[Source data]
★ ★ ★
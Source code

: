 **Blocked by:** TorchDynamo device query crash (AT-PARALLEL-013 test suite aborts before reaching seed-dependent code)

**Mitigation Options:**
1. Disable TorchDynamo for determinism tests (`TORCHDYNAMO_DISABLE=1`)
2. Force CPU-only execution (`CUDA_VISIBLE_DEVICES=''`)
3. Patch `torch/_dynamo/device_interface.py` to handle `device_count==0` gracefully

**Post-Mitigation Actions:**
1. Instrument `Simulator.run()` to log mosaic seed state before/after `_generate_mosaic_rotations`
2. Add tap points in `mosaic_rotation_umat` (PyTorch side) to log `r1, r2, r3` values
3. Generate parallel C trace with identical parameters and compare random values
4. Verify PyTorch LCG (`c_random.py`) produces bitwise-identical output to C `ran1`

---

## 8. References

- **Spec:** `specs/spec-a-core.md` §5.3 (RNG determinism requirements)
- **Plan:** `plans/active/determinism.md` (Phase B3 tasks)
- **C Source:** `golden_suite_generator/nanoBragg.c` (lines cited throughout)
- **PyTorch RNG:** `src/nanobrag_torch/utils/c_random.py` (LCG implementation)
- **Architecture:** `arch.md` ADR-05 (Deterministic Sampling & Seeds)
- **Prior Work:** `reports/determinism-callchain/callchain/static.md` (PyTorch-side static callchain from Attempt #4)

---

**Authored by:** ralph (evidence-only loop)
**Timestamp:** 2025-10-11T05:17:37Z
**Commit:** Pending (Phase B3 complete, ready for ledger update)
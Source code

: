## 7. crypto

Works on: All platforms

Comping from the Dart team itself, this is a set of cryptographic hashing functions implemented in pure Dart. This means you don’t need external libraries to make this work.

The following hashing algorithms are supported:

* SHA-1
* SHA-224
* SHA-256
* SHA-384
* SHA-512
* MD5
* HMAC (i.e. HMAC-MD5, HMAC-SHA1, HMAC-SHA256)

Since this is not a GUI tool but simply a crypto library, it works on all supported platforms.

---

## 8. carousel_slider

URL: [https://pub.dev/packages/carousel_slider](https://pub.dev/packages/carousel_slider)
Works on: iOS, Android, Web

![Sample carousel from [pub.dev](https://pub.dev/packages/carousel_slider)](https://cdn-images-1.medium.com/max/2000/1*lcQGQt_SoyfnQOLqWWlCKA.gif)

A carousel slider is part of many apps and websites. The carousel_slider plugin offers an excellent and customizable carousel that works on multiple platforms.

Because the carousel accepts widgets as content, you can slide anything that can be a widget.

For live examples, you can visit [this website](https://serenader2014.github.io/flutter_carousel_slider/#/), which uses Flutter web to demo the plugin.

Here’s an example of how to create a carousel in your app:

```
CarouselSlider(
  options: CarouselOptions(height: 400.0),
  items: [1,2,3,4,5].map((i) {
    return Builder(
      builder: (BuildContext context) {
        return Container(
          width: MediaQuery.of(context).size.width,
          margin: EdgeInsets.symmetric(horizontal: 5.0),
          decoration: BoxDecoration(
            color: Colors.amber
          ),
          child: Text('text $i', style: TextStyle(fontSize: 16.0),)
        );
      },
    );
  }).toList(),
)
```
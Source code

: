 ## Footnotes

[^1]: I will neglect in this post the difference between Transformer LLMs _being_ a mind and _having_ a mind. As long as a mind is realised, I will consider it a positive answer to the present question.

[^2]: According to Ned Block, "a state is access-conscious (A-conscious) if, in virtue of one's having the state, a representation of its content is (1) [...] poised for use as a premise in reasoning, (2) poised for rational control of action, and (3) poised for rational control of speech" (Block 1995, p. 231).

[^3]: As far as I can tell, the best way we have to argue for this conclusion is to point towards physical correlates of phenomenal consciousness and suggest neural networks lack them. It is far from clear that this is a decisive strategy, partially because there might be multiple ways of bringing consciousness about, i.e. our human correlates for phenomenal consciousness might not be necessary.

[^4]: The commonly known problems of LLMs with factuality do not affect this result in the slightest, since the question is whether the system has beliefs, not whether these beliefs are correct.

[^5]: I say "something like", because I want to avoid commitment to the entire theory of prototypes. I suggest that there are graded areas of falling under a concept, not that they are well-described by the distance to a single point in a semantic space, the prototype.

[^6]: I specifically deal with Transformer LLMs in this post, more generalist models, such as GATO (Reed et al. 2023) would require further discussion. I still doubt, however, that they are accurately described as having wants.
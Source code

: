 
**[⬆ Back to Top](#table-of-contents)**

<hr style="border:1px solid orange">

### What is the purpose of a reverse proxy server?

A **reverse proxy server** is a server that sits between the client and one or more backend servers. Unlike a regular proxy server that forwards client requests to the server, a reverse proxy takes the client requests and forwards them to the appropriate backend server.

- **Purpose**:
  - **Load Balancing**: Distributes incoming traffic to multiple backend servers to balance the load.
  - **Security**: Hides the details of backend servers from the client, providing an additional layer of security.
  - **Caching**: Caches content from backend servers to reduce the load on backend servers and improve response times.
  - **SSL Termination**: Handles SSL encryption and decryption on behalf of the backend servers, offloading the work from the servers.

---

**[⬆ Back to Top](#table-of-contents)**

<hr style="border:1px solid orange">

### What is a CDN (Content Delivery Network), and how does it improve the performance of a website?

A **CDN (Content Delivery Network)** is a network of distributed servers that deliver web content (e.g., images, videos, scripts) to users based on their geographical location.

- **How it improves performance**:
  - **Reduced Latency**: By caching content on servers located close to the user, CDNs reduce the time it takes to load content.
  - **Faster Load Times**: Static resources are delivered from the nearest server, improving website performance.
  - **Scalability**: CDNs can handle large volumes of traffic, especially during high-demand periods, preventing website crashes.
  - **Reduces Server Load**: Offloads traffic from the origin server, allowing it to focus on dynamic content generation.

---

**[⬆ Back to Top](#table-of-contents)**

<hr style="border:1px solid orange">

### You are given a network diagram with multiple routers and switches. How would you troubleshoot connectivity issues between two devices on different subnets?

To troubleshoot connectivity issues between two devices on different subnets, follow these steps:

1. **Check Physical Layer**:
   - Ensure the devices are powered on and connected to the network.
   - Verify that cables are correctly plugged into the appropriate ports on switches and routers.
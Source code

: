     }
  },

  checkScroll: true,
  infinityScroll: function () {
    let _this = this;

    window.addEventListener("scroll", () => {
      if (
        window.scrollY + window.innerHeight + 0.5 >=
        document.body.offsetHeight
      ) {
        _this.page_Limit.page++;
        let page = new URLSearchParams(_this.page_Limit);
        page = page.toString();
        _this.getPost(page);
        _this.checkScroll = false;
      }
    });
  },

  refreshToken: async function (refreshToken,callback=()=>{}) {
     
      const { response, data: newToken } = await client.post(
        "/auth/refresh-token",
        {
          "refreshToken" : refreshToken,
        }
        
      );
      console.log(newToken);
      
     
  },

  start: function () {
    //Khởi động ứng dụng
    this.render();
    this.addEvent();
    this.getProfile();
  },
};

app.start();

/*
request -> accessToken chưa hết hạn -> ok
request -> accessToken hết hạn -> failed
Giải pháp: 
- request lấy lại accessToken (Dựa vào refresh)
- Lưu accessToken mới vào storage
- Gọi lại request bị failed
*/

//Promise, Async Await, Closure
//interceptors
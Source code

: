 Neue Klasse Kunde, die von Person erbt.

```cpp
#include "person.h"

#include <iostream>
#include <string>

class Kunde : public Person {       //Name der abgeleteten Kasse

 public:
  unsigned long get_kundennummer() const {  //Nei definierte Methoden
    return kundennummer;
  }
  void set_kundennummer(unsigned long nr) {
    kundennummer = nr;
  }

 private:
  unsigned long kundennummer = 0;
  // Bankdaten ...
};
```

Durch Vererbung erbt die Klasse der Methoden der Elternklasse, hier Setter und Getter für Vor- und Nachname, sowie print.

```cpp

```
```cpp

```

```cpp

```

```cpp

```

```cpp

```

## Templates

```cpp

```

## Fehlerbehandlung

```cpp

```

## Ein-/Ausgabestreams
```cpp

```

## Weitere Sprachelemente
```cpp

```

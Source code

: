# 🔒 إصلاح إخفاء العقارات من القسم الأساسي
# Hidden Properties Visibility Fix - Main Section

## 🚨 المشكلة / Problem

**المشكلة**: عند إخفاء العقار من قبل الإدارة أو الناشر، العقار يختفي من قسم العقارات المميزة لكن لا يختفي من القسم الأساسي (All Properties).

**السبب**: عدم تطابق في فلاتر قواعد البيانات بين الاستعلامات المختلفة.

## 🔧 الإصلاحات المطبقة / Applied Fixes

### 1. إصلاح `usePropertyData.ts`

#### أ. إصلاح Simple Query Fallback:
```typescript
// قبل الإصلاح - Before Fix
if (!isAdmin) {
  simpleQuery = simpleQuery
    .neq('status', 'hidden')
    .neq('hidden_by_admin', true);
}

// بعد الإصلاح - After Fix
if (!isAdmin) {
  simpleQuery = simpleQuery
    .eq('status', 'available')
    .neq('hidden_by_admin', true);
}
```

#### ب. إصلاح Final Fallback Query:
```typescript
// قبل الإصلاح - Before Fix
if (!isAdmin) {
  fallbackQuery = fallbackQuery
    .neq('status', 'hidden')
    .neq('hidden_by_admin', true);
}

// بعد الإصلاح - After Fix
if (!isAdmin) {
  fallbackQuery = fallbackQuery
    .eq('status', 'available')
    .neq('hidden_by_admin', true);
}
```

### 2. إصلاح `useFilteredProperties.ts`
★ ★ ★
• Exercise details: Matching lines for the string "packages": work out how many the records contain and write only the number.

• Answer box: 2